Farewell Reception for Dr. Wood

Clinton said farewell to Dr. Douglas Wood, whose last day at the Clinton and District Health and Wellness Centre was July 13.

Clinton assisted living facility proposal submitted

After four years of preliminary work, the Clinton and District Assisted Living Society is one step closer to its goal of getting an assisted living facility located in Clinton.

Chairperson Judy Hampton says that a 160-page report regarding the “Clinton Supportive Seniors Project” was recently submitted to BC Housing, containing full details of the proposed facility. The Society would like to locate the 10–12 unit building on the old Clinton Elementary School playing field, which is Crown Land that is in the care of School District  74. The school was closed in June 2010.

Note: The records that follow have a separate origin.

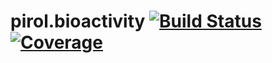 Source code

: pirol.bioactivity [![Build Status](https://travis-ci.org/zero323/pirol.bioactivity.png)](https://travis-ci.org/zero323/pirol.bioactivity) [![Coverage](https://coveralls.io/repos/zero323/pirol.bioactivity/badge.png?branch=master)](https://coveralls.io/r/zero323/pirol.bioactivity)
=================
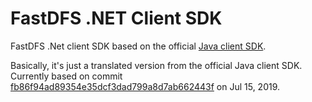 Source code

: # FastDFS .NET Client SDK
FastDFS .Net client SDK based on the official <a href="https://github.com/happyfish100/fastdfs-client-java" target="_blank">Java client SDK</a>.

Basically, it's just a translated version from the official Java client SDK. Currently based on commit <a href="https://github.com/happyfish100/fastdfs-client-java/commit/fb86f94ad89354e35dcf3dad799a8d7ab662443f" target="_blank">fb86f94ad89354e35dcf3dad799a8d7ab662443f</a> on Jul 15, 2019. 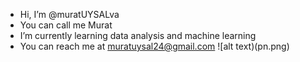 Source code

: -  Hi, I’m @muratUYSALva
- You can call me Murat
-  I’m currently learning data analysis and machine learning
- You can reach me at muratuysal24@gmail.com
 ![alt text)(pn.png)

<!---
muratUYSALva/muratUYSALva is a ✨ special ✨ repository because its `README.md` (this file) appears on your GitHub profile.
You can click the Preview link to take a look at your changes.
--->
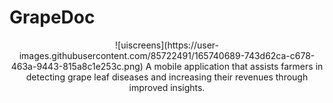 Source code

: # GrapeDoc
<p align="center"> 
![uiscreens](https://user-images.githubusercontent.com/85722491/165740689-743d62ca-c678-463a-9443-815a8c1e253c.png)
A mobile application that assists farmers in detecting grape leaf diseases and increasing their revenues through improved insights.
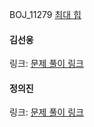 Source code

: BOJ_11279 [최대 힙](https://www.acmicpc.net/problem/11279)<br>

#### 김선웅
링크: [문제 풀이 링크](https://github.com/dnd2dnd/coding-test/blob/1f694cf5c62980e7f8b6e876f98f3e3691eb30a4/src/com/solution/baekjoon/priorityQueue/BOJ11279.java)

#### 정의진 
링크: [문제 풀이 링크](https://github.com/uijin-j/algorithm-coding-test/tree/main/%EB%B0%B1%EC%A4%80/Silver/11279.%E2%80%85%EC%B5%9C%EB%8C%80%E2%80%85%ED%9E%99)
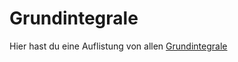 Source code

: # Grundintegrale

Hier hast du eine Auflistung von allen [Grundintegrale](https://de.wikipedia.org/wiki/Tabelle_von_Ableitungs-_und_Stammfunktionen)
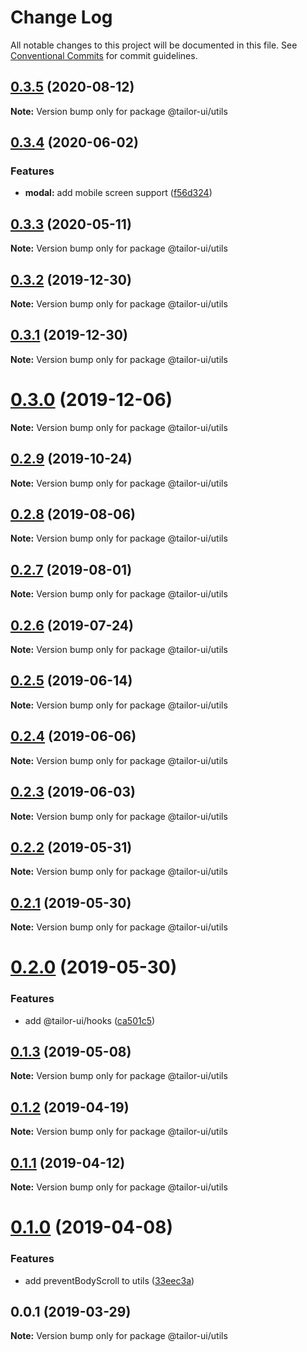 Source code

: # Change Log

All notable changes to this project will be documented in this file.
See [Conventional Commits](https://conventionalcommits.org) for commit guidelines.

## [0.3.5](https://github.com/Yoctol/tailor-ui/compare/@tailor-ui/utils@0.3.4...@tailor-ui/utils@0.3.5) (2020-08-12)

**Note:** Version bump only for package @tailor-ui/utils





## [0.3.4](https://github.com/Yoctol/tailor-ui/compare/@tailor-ui/utils@0.3.3...@tailor-ui/utils@0.3.4) (2020-06-02)


### Features

* **modal:** add mobile screen support ([f56d324](https://github.com/Yoctol/tailor-ui/commit/f56d32431de8eb4aef0ae52e8d47f9d9291e89c5))





## [0.3.3](https://github.com/Yoctol/tailor-ui/compare/@tailor-ui/utils@0.3.2...@tailor-ui/utils@0.3.3) (2020-05-11)

**Note:** Version bump only for package @tailor-ui/utils





## [0.3.2](https://github.com/Yoctol/tailor-ui/compare/@tailor-ui/utils@0.3.1...@tailor-ui/utils@0.3.2) (2019-12-30)

**Note:** Version bump only for package @tailor-ui/utils





## [0.3.1](https://github.com/Yoctol/tailor-ui/compare/@tailor-ui/utils@0.3.0...@tailor-ui/utils@0.3.1) (2019-12-30)

**Note:** Version bump only for package @tailor-ui/utils





# [0.3.0](https://github.com/Yoctol/tailor-ui/compare/@tailor-ui/utils@0.2.9...@tailor-ui/utils@0.3.0) (2019-12-06)

**Note:** Version bump only for package @tailor-ui/utils





## [0.2.9](https://github.com/Yoctol/tailor-ui/compare/@tailor-ui/utils@0.2.8...@tailor-ui/utils@0.2.9) (2019-10-24)

**Note:** Version bump only for package @tailor-ui/utils





## [0.2.8](https://github.com/Yoctol/tailor-ui/compare/@tailor-ui/utils@0.2.7...@tailor-ui/utils@0.2.8) (2019-08-06)

**Note:** Version bump only for package @tailor-ui/utils





## [0.2.7](https://github.com/Yoctol/tailor-ui/compare/@tailor-ui/utils@0.2.6...@tailor-ui/utils@0.2.7) (2019-08-01)

**Note:** Version bump only for package @tailor-ui/utils





## [0.2.6](https://github.com/Yoctol/tailor-ui/compare/@tailor-ui/utils@0.2.5...@tailor-ui/utils@0.2.6) (2019-07-24)

**Note:** Version bump only for package @tailor-ui/utils





## [0.2.5](https://github.com/Yoctol/tailor-ui/compare/@tailor-ui/utils@0.2.4...@tailor-ui/utils@0.2.5) (2019-06-14)

**Note:** Version bump only for package @tailor-ui/utils





## [0.2.4](https://github.com/Yoctol/tailor-ui/compare/@tailor-ui/utils@0.2.3...@tailor-ui/utils@0.2.4) (2019-06-06)

**Note:** Version bump only for package @tailor-ui/utils





## [0.2.3](https://github.com/Yoctol/tailor-ui/compare/@tailor-ui/utils@0.2.2...@tailor-ui/utils@0.2.3) (2019-06-03)

**Note:** Version bump only for package @tailor-ui/utils





## [0.2.2](https://github.com/Yoctol/tailor-ui/compare/@tailor-ui/utils@0.2.1...@tailor-ui/utils@0.2.2) (2019-05-31)

**Note:** Version bump only for package @tailor-ui/utils





## [0.2.1](https://github.com/Yoctol/tailor-ui/compare/@tailor-ui/utils@0.2.0...@tailor-ui/utils@0.2.1) (2019-05-30)

**Note:** Version bump only for package @tailor-ui/utils

# [0.2.0](https://github.com/Yoctol/tailor-ui/compare/@tailor-ui/utils@0.1.3...@tailor-ui/utils@0.2.0) (2019-05-30)

### Features

- add @tailor-ui/hooks ([ca501c5](https://github.com/Yoctol/tailor-ui/commit/ca501c5))

## [0.1.3](https://github.com/Yoctol/tailor-ui/compare/@tailor-ui/utils@0.1.2...@tailor-ui/utils@0.1.3) (2019-05-08)

**Note:** Version bump only for package @tailor-ui/utils

## [0.1.2](https://github.com/Yoctol/tailor-ui/compare/@tailor-ui/utils@0.1.1...@tailor-ui/utils@0.1.2) (2019-04-19)

**Note:** Version bump only for package @tailor-ui/utils

## [0.1.1](https://github.com/Yoctol/tailor-ui/compare/@tailor-ui/utils@0.1.0...@tailor-ui/utils@0.1.1) (2019-04-12)

**Note:** Version bump only for package @tailor-ui/utils

# [0.1.0](https://github.com/Yoctol/tailor-ui/compare/@tailor-ui/utils@0.0.1...@tailor-ui/utils@0.1.0) (2019-04-08)

### Features

- add preventBodyScroll to utils ([33eec3a](https://github.com/Yoctol/tailor-ui/commit/33eec3a))

## 0.0.1 (2019-03-29)

**Note:** Version bump only for package @tailor-ui/utils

Council unhappy with new school name

Ashcroft Council has lent its weight to the group opposing the new name for Ashcroft’s K-12 school.

The school board decided to change the name from Ashcroft Secondary School to Desert Sands Community School over the summer to reflect the addition of the elementary grades.

Ashcroft Council agreed to write to both the Gold Trail Board of Education and the Minister of Education, stating its “disappointment and displeasure with the Board’s choice of name for the only remaining school in our community.”

“The issue to me is the school is an integral part of this village, said Coun. Al Mertens.

The public was asked to choose from among five names, none of which had Ashcroft in them, he said. Ashcroft Community school was added near the end of the voting. “I think Council has a say because it affects our Village.”

The school board stated in November that the name would not be changed.

Cornwall lookout under threat

BC Parks announced plans to dismantle the historic fire lookout at the top of Cornwall Mountain in the fall of 2015, unless an organization or group of volunteers interested in maintaining the structure and holding liability for it steps forward.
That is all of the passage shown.